> _Task goal_: Among the records below, find the line that has "x = self.fc3(x)"; from there, give the lines again exactly, and stop after the line that has "2 = 14$ elétrons.".

Stored data:
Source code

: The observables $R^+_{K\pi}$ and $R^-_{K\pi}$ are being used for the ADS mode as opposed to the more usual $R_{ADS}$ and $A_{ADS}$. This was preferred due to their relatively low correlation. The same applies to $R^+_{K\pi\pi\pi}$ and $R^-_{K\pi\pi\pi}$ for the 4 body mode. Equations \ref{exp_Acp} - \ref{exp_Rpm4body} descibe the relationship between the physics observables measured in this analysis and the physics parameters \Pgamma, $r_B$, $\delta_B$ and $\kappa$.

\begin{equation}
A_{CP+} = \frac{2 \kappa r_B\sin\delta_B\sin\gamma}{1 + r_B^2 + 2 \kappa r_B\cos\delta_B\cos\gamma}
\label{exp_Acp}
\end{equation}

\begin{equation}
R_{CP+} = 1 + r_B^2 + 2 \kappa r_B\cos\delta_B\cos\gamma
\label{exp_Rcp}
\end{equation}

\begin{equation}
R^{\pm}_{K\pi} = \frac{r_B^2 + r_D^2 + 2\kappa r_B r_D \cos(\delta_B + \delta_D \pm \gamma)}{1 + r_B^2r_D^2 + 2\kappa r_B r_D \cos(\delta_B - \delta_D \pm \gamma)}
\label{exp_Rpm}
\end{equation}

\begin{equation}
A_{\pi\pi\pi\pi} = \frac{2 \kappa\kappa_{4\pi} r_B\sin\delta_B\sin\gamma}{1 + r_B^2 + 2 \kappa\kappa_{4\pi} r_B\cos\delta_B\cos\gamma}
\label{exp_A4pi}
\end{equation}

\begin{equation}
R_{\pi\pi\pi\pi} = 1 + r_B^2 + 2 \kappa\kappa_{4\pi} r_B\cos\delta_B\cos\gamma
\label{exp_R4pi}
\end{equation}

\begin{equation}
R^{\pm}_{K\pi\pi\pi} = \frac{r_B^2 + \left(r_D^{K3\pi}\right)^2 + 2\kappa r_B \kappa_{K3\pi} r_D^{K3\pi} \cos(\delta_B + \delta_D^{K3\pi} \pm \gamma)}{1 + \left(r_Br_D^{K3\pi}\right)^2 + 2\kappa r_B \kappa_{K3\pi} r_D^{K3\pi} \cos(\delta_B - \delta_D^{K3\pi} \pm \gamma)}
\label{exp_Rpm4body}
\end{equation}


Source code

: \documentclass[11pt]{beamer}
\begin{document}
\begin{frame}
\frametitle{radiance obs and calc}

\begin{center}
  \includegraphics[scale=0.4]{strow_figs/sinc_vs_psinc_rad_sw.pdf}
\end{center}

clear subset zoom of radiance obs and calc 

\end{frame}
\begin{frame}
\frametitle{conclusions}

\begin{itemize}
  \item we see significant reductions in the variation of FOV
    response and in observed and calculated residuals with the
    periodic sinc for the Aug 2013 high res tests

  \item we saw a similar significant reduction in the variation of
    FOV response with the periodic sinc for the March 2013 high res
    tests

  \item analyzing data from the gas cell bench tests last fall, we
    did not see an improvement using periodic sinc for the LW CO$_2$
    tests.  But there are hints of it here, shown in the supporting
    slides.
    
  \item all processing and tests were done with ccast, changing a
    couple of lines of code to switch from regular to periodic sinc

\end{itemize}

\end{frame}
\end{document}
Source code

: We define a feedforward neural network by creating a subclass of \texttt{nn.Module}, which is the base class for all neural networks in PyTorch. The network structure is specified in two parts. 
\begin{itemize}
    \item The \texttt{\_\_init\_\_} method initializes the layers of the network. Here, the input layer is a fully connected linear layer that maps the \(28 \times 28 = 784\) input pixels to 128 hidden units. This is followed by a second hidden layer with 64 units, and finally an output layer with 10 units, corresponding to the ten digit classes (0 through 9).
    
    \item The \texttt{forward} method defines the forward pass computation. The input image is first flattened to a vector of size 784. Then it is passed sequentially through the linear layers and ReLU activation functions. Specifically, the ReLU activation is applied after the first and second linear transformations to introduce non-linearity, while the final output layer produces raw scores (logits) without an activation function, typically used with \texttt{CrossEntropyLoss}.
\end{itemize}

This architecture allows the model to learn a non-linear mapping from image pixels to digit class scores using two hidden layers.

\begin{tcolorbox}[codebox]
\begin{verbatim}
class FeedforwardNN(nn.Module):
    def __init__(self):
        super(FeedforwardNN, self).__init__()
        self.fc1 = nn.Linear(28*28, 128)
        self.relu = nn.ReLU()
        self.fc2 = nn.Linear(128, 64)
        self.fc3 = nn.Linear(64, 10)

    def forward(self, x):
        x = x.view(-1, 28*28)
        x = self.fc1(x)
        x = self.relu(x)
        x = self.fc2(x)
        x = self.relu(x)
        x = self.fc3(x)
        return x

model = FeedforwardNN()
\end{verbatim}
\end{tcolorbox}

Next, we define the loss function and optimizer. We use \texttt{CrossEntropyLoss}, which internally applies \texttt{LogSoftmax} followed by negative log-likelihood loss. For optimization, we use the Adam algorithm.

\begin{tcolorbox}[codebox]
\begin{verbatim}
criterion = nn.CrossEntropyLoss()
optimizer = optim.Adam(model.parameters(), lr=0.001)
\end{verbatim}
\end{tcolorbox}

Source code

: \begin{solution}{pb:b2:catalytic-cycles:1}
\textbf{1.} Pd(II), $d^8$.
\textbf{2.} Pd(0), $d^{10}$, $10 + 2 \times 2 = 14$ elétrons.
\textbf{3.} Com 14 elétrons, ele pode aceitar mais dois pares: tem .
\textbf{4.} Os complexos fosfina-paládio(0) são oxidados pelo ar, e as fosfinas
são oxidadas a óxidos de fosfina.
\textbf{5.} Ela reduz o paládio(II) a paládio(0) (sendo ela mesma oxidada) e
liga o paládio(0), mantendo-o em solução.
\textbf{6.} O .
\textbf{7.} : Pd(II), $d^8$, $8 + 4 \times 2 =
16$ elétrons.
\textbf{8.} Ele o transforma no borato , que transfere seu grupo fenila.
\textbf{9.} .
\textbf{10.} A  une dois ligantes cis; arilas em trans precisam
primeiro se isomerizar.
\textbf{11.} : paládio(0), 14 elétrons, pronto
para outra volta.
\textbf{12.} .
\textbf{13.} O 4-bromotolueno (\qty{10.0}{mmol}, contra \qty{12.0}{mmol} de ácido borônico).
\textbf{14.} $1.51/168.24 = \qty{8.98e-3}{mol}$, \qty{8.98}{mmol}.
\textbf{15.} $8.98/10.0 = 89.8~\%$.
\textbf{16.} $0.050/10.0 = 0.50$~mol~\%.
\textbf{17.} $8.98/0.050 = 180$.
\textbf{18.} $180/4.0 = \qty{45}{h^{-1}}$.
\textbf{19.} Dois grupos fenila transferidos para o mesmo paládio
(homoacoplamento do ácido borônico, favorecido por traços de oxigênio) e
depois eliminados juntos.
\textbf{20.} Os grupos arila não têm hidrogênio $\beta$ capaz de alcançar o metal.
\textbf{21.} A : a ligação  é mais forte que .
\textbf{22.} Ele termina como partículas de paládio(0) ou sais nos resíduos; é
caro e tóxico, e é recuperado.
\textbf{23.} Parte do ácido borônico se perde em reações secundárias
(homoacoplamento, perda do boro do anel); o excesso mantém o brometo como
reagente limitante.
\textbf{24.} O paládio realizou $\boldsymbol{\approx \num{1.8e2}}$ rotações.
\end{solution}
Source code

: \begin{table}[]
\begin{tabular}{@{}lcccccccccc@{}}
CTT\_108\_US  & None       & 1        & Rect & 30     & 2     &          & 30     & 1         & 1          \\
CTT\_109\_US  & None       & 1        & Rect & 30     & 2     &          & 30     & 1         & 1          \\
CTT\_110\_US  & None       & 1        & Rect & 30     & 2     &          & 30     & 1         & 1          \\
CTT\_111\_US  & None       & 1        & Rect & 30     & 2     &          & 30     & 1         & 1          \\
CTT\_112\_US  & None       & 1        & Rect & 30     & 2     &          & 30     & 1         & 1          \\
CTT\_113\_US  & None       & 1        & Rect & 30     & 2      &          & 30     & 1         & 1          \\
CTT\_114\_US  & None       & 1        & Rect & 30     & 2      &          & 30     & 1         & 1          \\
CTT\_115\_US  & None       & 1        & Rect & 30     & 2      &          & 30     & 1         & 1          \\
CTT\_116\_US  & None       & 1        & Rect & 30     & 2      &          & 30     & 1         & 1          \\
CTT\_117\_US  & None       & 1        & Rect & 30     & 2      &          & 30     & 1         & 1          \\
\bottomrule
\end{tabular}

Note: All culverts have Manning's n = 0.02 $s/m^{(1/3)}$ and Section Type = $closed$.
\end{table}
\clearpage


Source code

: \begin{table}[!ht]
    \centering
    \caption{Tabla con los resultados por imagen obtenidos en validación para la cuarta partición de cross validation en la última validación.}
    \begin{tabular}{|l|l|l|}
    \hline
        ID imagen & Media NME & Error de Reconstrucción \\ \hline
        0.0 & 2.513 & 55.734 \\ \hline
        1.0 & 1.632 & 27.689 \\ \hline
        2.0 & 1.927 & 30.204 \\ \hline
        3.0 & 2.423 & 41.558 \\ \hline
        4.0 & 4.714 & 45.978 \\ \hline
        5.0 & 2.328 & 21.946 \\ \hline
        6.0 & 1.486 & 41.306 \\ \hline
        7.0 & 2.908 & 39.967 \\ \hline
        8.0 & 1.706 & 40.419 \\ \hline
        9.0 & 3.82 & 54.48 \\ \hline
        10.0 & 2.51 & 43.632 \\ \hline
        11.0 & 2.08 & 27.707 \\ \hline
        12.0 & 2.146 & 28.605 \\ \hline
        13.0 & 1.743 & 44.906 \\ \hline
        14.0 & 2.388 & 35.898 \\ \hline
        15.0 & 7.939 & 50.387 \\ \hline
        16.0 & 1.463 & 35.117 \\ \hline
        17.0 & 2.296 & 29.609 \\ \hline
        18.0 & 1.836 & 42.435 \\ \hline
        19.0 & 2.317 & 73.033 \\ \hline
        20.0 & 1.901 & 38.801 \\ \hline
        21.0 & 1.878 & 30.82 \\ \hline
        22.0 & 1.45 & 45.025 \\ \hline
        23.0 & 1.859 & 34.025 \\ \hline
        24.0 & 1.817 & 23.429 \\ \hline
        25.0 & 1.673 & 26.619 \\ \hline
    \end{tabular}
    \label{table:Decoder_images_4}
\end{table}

> _Exercise answer_:
        x = self.fc3(x)
        return x

model = FeedforwardNN()
\end{verbatim}
\end{tcolorbox}

Next, we define the loss function and optimizer. We use \texttt{CrossEntropyLoss}, which internally applies \texttt{LogSoftmax} followed by negative log-likelihood loss. For optimization, we use the Adam algorithm.

\begin{tcolorbox}[codebox]
\begin{verbatim}
criterion = nn.CrossEntropyLoss()
optimizer = optim.Adam(model.parameters(), lr=0.001)
\end{verbatim}
\end{tcolorbox}

Source code

: \begin{solution}{pb:b2:catalytic-cycles:1}
\textbf{1.} Pd(II), $d^8$.
\textbf{2.} Pd(0), $d^{10}$, $10 + 2 \times 2 = 14$ elétrons.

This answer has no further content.